Would $200 in one-time support per location be an appropriate amount
for the Remote Areas Fund one-time subsidy, or should it be higher or
lower? How should the Commission account for the fact that in some
locations, installation and other upfront costs may be significantly
higher (e.g., due to the extreme remoteness of a location or obstacles
that may make it difficult for a signal to reach the location)? We
encourage commenters to suggest specific dollar amounts and provide
specific factual information in support of their assertions.

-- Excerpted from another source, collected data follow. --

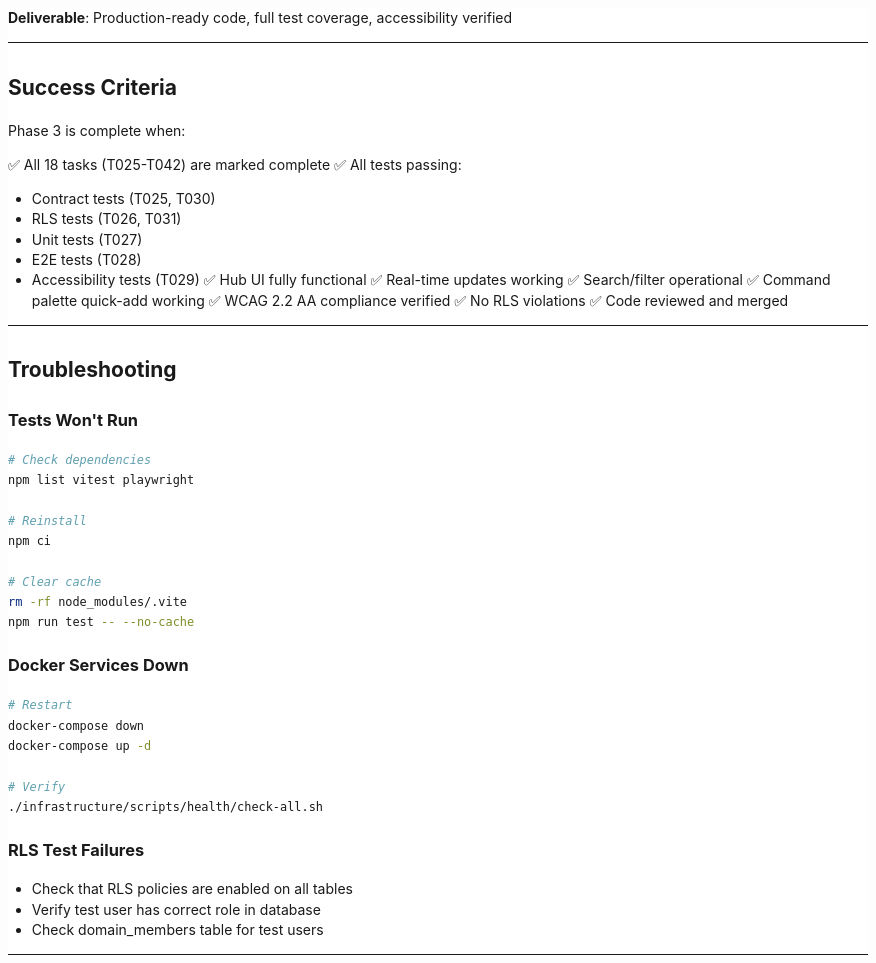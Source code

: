 **Deliverable**: Production-ready code, full test coverage, accessibility verified

---

## Success Criteria

Phase 3 is complete when:

✅ All 18 tasks (T025-T042) are marked complete
✅ All tests passing:
  - Contract tests (T025, T030)
  - RLS tests (T026, T031)
  - Unit tests (T027)
  - E2E tests (T028)
  - Accessibility tests (T029)
✅ Hub UI fully functional
✅ Real-time updates working
✅ Search/filter operational
✅ Command palette quick-add working
✅ WCAG 2.2 AA compliance verified
✅ No RLS violations
✅ Code reviewed and merged

---

## Troubleshooting

### Tests Won't Run
```bash
# Check dependencies
npm list vitest playwright

# Reinstall
npm ci

# Clear cache
rm -rf node_modules/.vite
npm run test -- --no-cache
```

### Docker Services Down
```bash
# Restart
docker-compose down
docker-compose up -d

# Verify
./infrastructure/scripts/health/check-all.sh
```

### RLS Test Failures
- Check that RLS policies are enabled on all tables
- Verify test user has correct role in database
- Check domain_members table for test users

---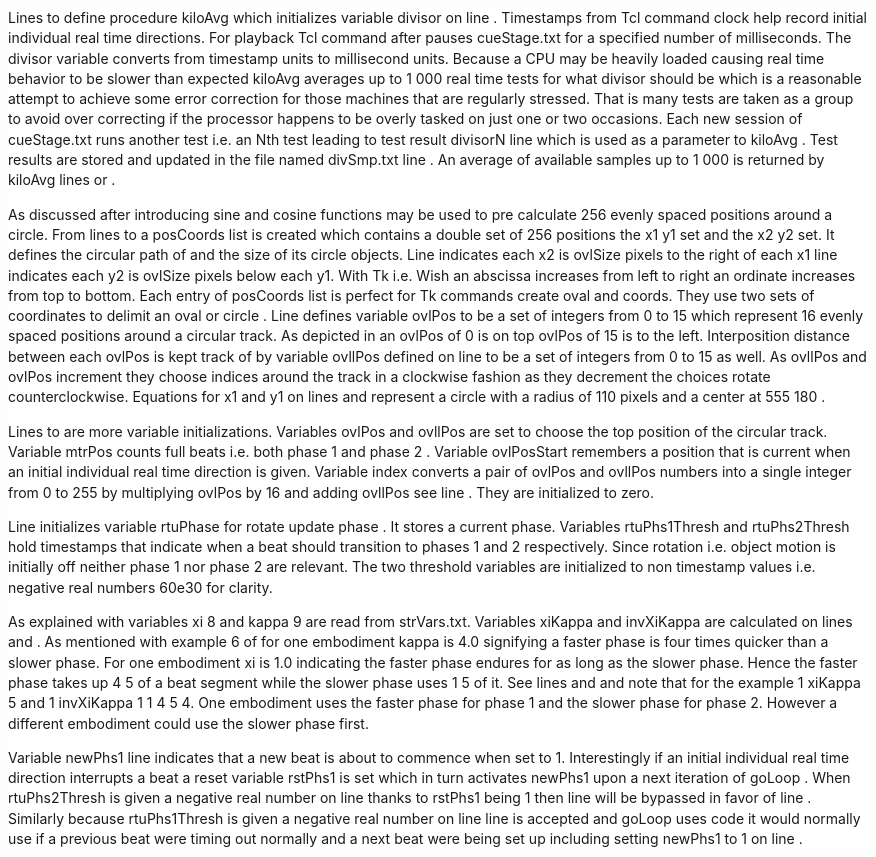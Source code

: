 Lines to define procedure kiloAvg which initializes variable divisor on line . Timestamps from Tcl command clock help record initial individual real time directions. For playback Tcl command after pauses cueStage.txt for a specified number of milliseconds. The divisor variable converts from timestamp units to millisecond units. Because a CPU may be heavily loaded causing real time behavior to be slower than expected kiloAvg averages up to 1 000 real time tests for what divisor should be which is a reasonable attempt to achieve some error correction for those machines that are regularly stressed. That is many tests are taken as a group to avoid over correcting if the processor happens to be overly tasked on just one or two occasions. Each new session of cueStage.txt runs another test i.e. an Nth test leading to test result divisorN line which is used as a parameter to kiloAvg . Test results are stored and updated in the file named divSmp.txt line . An average of available samples up to 1 000 is returned by kiloAvg lines or .

As discussed after introducing sine and cosine functions may be used to pre calculate 256 evenly spaced positions around a circle. From lines to a posCoords list is created which contains a double set of 256 positions the x1 y1 set and the x2 y2 set. It defines the circular path of and the size of its circle objects. Line indicates each x2 is ovlSize pixels to the right of each x1 line indicates each y2 is ovlSize pixels below each y1. With Tk i.e. Wish an abscissa increases from left to right an ordinate increases from top to bottom. Each entry of posCoords list is perfect for Tk commands create oval and coords. They use two sets of coordinates to delimit an oval or circle . Line defines variable ovlPos to be a set of integers from 0 to 15 which represent 16 evenly spaced positions around a circular track. As depicted in an ovlPos of 0 is on top ovlPos of 15 is to the left. Interposition distance between each ovlPos is kept track of by variable ovllPos defined on line to be a set of integers from 0 to 15 as well. As ovllPos and ovlPos increment they choose indices around the track in a clockwise fashion as they decrement the choices rotate counterclockwise. Equations for x1 and y1 on lines and represent a circle with a radius of 110 pixels and a center at 555 180 .

Lines to are more variable initializations. Variables ovlPos and ovllPos are set to choose the top position of the circular track. Variable mtrPos counts full beats i.e. both phase 1 and phase 2 . Variable ovlPosStart remembers a position that is current when an initial individual real time direction is given. Variable index converts a pair of ovlPos and ovllPos numbers into a single integer from 0 to 255 by multiplying ovlPos by 16 and adding ovllPos see line . They are initialized to zero.

Line initializes variable rtuPhase for rotate update phase . It stores a current phase. Variables rtuPhs1Thresh and rtuPhs2Thresh hold timestamps that indicate when a beat should transition to phases 1 and 2 respectively. Since rotation i.e. object motion is initially off neither phase 1 nor phase 2 are relevant. The two threshold variables are initialized to non timestamp values i.e. negative real numbers 60e30 for clarity.

As explained with variables xi 8 and kappa 9 are read from strVars.txt. Variables xiKappa and invXiKappa are calculated on lines and . As mentioned with example 6 of for one embodiment kappa is 4.0 signifying a faster phase is four times quicker than a slower phase. For one embodiment xi is 1.0 indicating the faster phase endures for as long as the slower phase. Hence the faster phase takes up 4 5 of a beat segment while the slower phase uses 1 5 of it. See lines and and note that for the example 1 xiKappa 5 and 1 invXiKappa 1 1 4 5 4. One embodiment uses the faster phase for phase 1 and the slower phase for phase 2. However a different embodiment could use the slower phase first.

Variable newPhs1 line indicates that a new beat is about to commence when set to 1. Interestingly if an initial individual real time direction interrupts a beat a reset variable rstPhs1 is set which in turn activates newPhs1 upon a next iteration of goLoop . When rtuPhs2Thresh is given a negative real number on line thanks to rstPhs1 being 1 then line will be bypassed in favor of line . Similarly because rtuPhs1Thresh is given a negative real number on line line is accepted and goLoop uses code it would normally use if a previous beat were timing out normally and a next beat were being set up including setting newPhs1 to 1 on line .
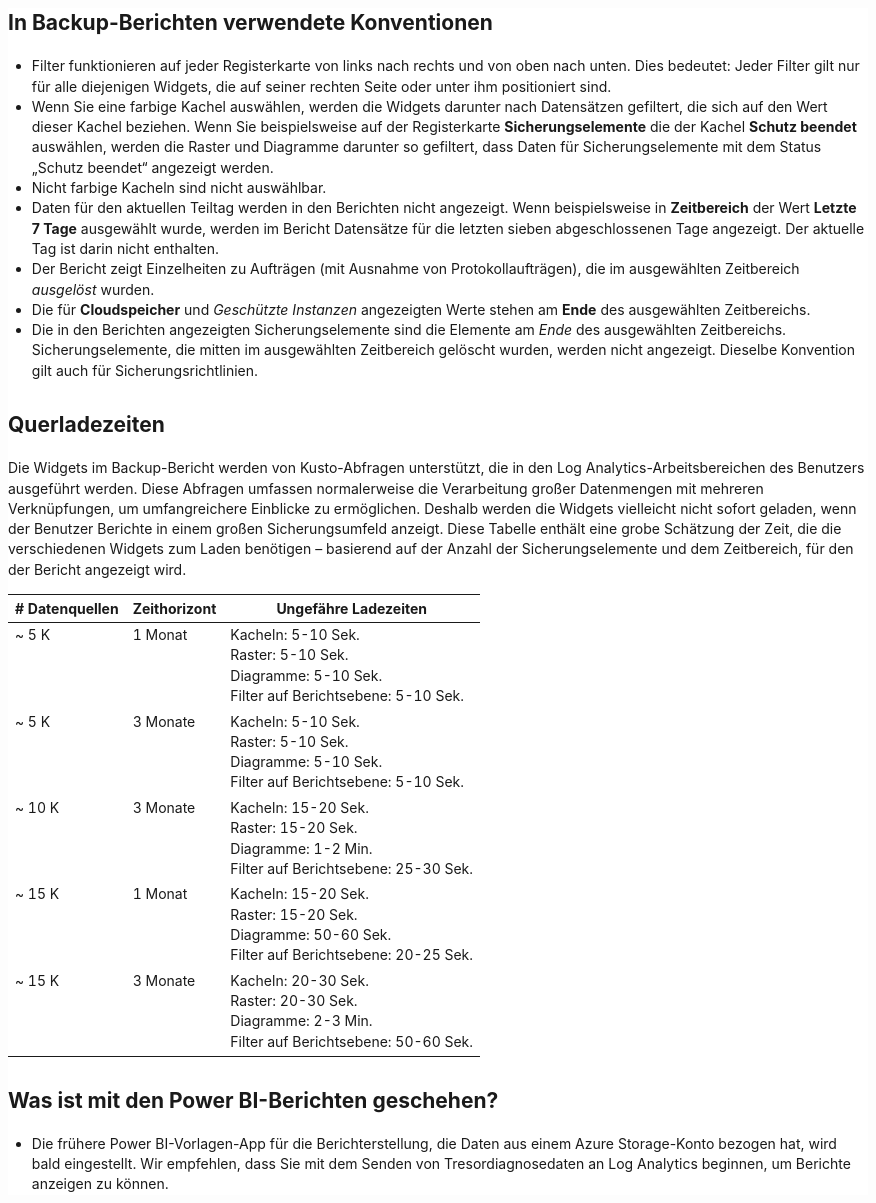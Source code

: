 ## <a name="conventions-used-in-backup-reports"></a>In Backup-Berichten verwendete Konventionen

- Filter funktionieren auf jeder Registerkarte von links nach rechts und von oben nach unten. Dies bedeutet: Jeder Filter gilt nur für alle diejenigen Widgets, die auf seiner rechten Seite oder unter ihm positioniert sind.
- Wenn Sie eine farbige Kachel auswählen, werden die Widgets darunter nach Datensätzen gefiltert, die sich auf den Wert dieser Kachel beziehen. Wenn Sie beispielsweise auf der Registerkarte **Sicherungselemente** die der Kachel **Schutz beendet** auswählen, werden die Raster und Diagramme darunter so gefiltert, dass Daten für Sicherungselemente mit dem Status „Schutz beendet“ angezeigt werden.
- Nicht farbige Kacheln sind nicht auswählbar.
- Daten für den aktuellen Teiltag werden in den Berichten nicht angezeigt. Wenn beispielsweise in **Zeitbereich** der Wert **Letzte 7 Tage** ausgewählt wurde, werden im Bericht Datensätze für die letzten sieben abgeschlossenen Tage angezeigt. Der aktuelle Tag ist darin nicht enthalten.
- Der Bericht zeigt Einzelheiten zu Aufträgen (mit Ausnahme von Protokollaufträgen), die im ausgewählten Zeitbereich *ausgelöst* wurden.
- Die für **Cloudspeicher** und *Geschützte Instanzen* angezeigten Werte stehen am **Ende** des ausgewählten Zeitbereichs.
- Die in den Berichten angezeigten Sicherungselemente sind die Elemente am *Ende* des ausgewählten Zeitbereichs. Sicherungselemente, die mitten im ausgewählten Zeitbereich gelöscht wurden, werden nicht angezeigt. Dieselbe Konvention gilt auch für Sicherungsrichtlinien.

## <a name="query-load-times"></a>Querladezeiten

Die Widgets im Backup-Bericht werden von Kusto-Abfragen unterstützt, die in den Log Analytics-Arbeitsbereichen des Benutzers ausgeführt werden. Diese Abfragen umfassen normalerweise die Verarbeitung großer Datenmengen mit mehreren Verknüpfungen, um umfangreichere Einblicke zu ermöglichen. Deshalb werden die Widgets vielleicht nicht sofort geladen, wenn der Benutzer Berichte in einem großen Sicherungsumfeld anzeigt. Diese Tabelle enthält eine grobe Schätzung der Zeit, die die verschiedenen Widgets zum Laden benötigen – basierend auf der Anzahl der Sicherungselemente und dem Zeitbereich, für den der Bericht angezeigt wird.

| **# Datenquellen**                         | **Zeithorizont** | **Ungefähre Ladezeiten**                                              |
| --------------------------------- | ------------- | ------------------------------------------------------------ |
| ~ 5 K                       | 1 Monat          | Kacheln: 5-10 Sek. <br> Raster: 5-10 Sek. <br> Diagramme: 5-10 Sek. <br> Filter auf Berichtsebene: 5-10 Sek.|
| ~ 5 K                       | 3 Monate          | Kacheln: 5-10 Sek. <br> Raster: 5-10 Sek. <br> Diagramme: 5-10 Sek. <br> Filter auf Berichtsebene: 5-10 Sek.|
| ~ 10 K                       | 3 Monate          | Kacheln: 15-20 Sek. <br> Raster: 15-20 Sek. <br> Diagramme: 1-2 Min. <br> Filter auf Berichtsebene: 25-30 Sek.|
| ~ 15 K                       | 1 Monat          | Kacheln: 15-20 Sek. <br> Raster: 15-20 Sek. <br> Diagramme: 50-60 Sek. <br> Filter auf Berichtsebene: 20-25 Sek.|
| ~ 15 K                       | 3 Monate          | Kacheln: 20-30 Sek. <br> Raster: 20-30 Sek. <br> Diagramme: 2-3 Min. <br> Filter auf Berichtsebene: 50-60 Sek. |

## <a name="what-happened-to-the-power-bi-reports"></a>Was ist mit den Power BI-Berichten geschehen?

- Die frühere Power BI-Vorlagen-App für die Berichterstellung, die Daten aus einem Azure Storage-Konto bezogen hat, wird bald eingestellt. Wir empfehlen, dass Sie mit dem Senden von Tresordiagnosedaten an Log Analytics beginnen, um Berichte anzeigen zu können.
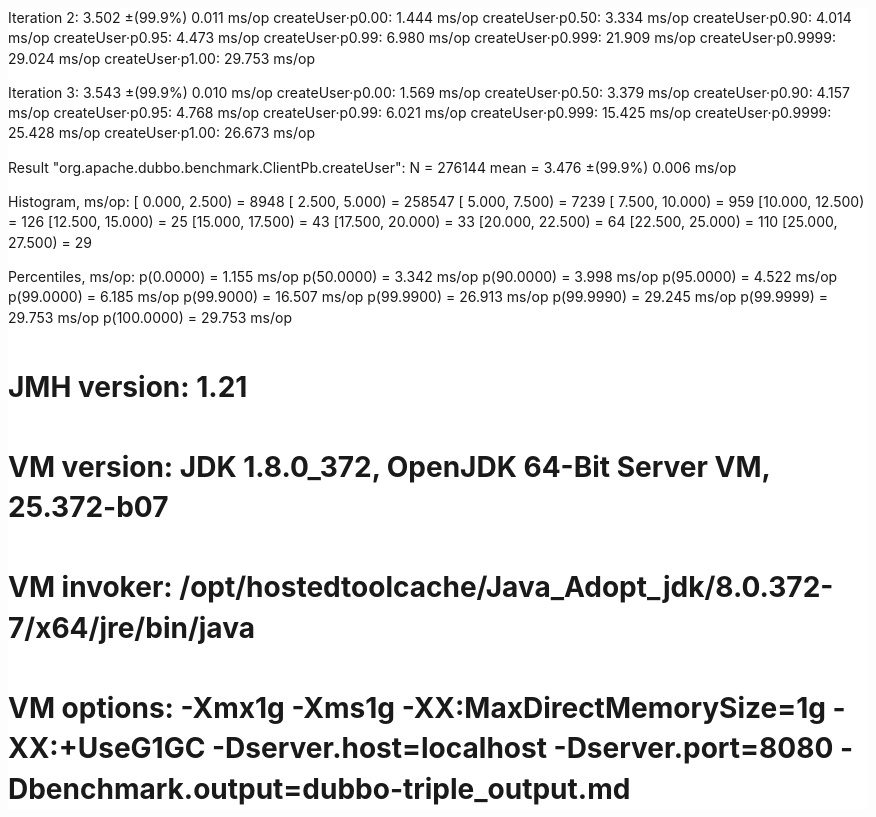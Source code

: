 Iteration   2: 3.502 ±(99.9%) 0.011 ms/op
                 createUser·p0.00:   1.444 ms/op
                 createUser·p0.50:   3.334 ms/op
                 createUser·p0.90:   4.014 ms/op
                 createUser·p0.95:   4.473 ms/op
                 createUser·p0.99:   6.980 ms/op
                 createUser·p0.999:  21.909 ms/op
                 createUser·p0.9999: 29.024 ms/op
                 createUser·p1.00:   29.753 ms/op

Iteration   3: 3.543 ±(99.9%) 0.010 ms/op
                 createUser·p0.00:   1.569 ms/op
                 createUser·p0.50:   3.379 ms/op
                 createUser·p0.90:   4.157 ms/op
                 createUser·p0.95:   4.768 ms/op
                 createUser·p0.99:   6.021 ms/op
                 createUser·p0.999:  15.425 ms/op
                 createUser·p0.9999: 25.428 ms/op
                 createUser·p1.00:   26.673 ms/op



Result "org.apache.dubbo.benchmark.ClientPb.createUser":
  N = 276144
  mean =      3.476 ±(99.9%) 0.006 ms/op

  Histogram, ms/op:
    [ 0.000,  2.500) = 8948 
    [ 2.500,  5.000) = 258547 
    [ 5.000,  7.500) = 7239 
    [ 7.500, 10.000) = 959 
    [10.000, 12.500) = 126 
    [12.500, 15.000) = 25 
    [15.000, 17.500) = 43 
    [17.500, 20.000) = 33 
    [20.000, 22.500) = 64 
    [22.500, 25.000) = 110 
    [25.000, 27.500) = 29 

  Percentiles, ms/op:
      p(0.0000) =      1.155 ms/op
     p(50.0000) =      3.342 ms/op
     p(90.0000) =      3.998 ms/op
     p(95.0000) =      4.522 ms/op
     p(99.0000) =      6.185 ms/op
     p(99.9000) =     16.507 ms/op
     p(99.9900) =     26.913 ms/op
     p(99.9990) =     29.245 ms/op
     p(99.9999) =     29.753 ms/op
    p(100.0000) =     29.753 ms/op


# JMH version: 1.21
# VM version: JDK 1.8.0_372, OpenJDK 64-Bit Server VM, 25.372-b07
# VM invoker: /opt/hostedtoolcache/Java_Adopt_jdk/8.0.372-7/x64/jre/bin/java
# VM options: -Xmx1g -Xms1g -XX:MaxDirectMemorySize=1g -XX:+UseG1GC -Dserver.host=localhost -Dserver.port=8080 -Dbenchmark.output=dubbo-triple_output.md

17. How would adoption of a consumer voucher structured as a one-
time payment impact providers' existing practices regarding the
amortization of installation costs through monthly rates? Would this
approach avoid distorting providers' business decisions regarding the
relative amounts of upfront and monthly fees charged to the retail
consumer? Would this approach present any unique administrative
challenges?
18. Should the Commission set forth pricing and performance
requirements that would apply over a minimum period of time to ensure
ongoing and acceptable service to the consumer, as a condition of
receiving a one-time payment? We note that RUS' BIP program for
satellite took such an approach, setting pricing restrictions on basic
service packages, prohibiting carriers from requiring customers to
enter into extended contracts (subject to certain exceptions), and
requiring carriers to offer customer premise equipment at no cost for
all their service packages. Would a similar approach be appropriate for
the Remote Areas Fund? Should a condition of receiving the one-time
payment be that the Remote Areas Fund-supported providers offer voice
service at a rate not to exceed the Commission's prior reasonable
comparability benchmark for voice service for non-rural carriers, i.e.,
$36.52? What would be an appropriate amount of time for such pricing
and performance requirements?
19. How would structuring the consumer subsidy as a one-time
payment affect the nature of competition among potential providers to
serve the consumer? Should the Commission adopt any restrictions on the
ability of consumers to obtain a new one-time subsidy if they switch
providers after some amount of time? Would it be wasteful for the
Remote Areas Fund to subsidize the cost of installing a satellite dish
or fixed wireless receiver on a home if the consumer previously has
used a Remote Areas Fund voucher to install equipment from another
provider? What types of reporting or other requirements might the
Commission impose to protect against waste, fraud and abuse? For
example, in the Lifeline program, consumers must certify that they will
notify their service providers within 30 days if they move to a new
address. What kinds of burdens might this requirement impose on service
providers, and particularly on small businesses?
[[Page 9022]]
2. Monthly Retail Subsidy
20. In the USF/ICC Transformation Order and FNPRM, the Commission
also sought comment on various issues relating to structuring the
portable consumer subsidy as ``a monthly amount equal to the difference
between the retail price of a `basic' satellite voice-broadband service
and an appropriate reference price for reasonably comparable service in
urban areas.'' We seek to further develop the record on what specific
figure should be used as the urban reference price, pending
implementation of the urban rate survey, if the Commission were to
implement a monthly subsidy?
21. We note that the Commission's prior reasonable comparability
benchmark for voice service for non-rural carriers was $36.52. On an
interim basis, would it be reasonable to set the urban reference price
for voice at $37 for purposes of the Remote Areas Fund? We also note
that several large fixed terrestrial providers offer broadband at
speeds close to the Commission's 4 Mbps downstream/1 Mbps upstream
benchmark at prices ranging from $45 to $49.95 per month. Would setting
an urban reference price for broadband at a somewhat higher level, such
as $60, be a reasonable interim approach for the Remote Areas Fund?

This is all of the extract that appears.